▶ _Directions_: All lines from the one with "intervals at both lengths, whereas" through the final line below are to be reproduced exactly; omit the others.

▶ _Data to examine_:
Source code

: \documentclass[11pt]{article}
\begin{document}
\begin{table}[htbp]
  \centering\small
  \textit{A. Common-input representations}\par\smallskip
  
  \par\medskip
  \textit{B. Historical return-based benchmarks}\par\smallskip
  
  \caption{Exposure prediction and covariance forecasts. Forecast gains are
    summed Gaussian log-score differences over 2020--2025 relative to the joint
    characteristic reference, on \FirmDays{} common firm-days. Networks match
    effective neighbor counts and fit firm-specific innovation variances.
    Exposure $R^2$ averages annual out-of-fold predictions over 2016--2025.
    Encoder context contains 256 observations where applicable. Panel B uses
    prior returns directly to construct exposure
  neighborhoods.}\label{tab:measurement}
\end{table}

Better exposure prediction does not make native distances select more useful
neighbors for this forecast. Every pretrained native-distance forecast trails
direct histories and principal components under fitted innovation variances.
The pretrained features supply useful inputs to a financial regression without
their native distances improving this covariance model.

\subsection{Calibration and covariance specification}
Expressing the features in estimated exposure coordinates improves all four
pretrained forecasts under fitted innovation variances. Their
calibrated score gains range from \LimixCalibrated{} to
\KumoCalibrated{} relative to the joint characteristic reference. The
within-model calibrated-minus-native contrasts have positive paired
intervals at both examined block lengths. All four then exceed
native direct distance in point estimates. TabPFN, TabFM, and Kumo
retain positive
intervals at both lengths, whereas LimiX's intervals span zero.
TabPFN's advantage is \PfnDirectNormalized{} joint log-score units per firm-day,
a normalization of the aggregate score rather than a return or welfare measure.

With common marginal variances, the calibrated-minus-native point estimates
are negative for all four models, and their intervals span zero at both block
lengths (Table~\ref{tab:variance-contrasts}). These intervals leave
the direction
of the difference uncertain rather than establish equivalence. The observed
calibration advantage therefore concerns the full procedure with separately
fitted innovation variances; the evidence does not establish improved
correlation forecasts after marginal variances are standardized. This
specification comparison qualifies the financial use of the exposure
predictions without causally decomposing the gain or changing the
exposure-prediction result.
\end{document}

▶ _The completed task_:
intervals at both lengths, whereas LimiX's intervals span zero.
TabPFN's advantage is \PfnDirectNormalized{} joint log-score units per firm-day,
a normalization of the aggregate score rather than a return or welfare measure.

With common marginal variances, the calibrated-minus-native point estimates
are negative for all four models, and their intervals span zero at both block
lengths (Table~\ref{tab:variance-contrasts}). These intervals leave
the direction
of the difference uncertain rather than establish equivalence. The observed
calibration advantage therefore concerns the full procedure with separately
fitted innovation variances; the evidence does not establish improved
correlation forecasts after marginal variances are standardized. This
specification comparison qualifies the financial use of the exposure
predictions without causally decomposing the gain or changing the
exposure-prediction result.
\end{document}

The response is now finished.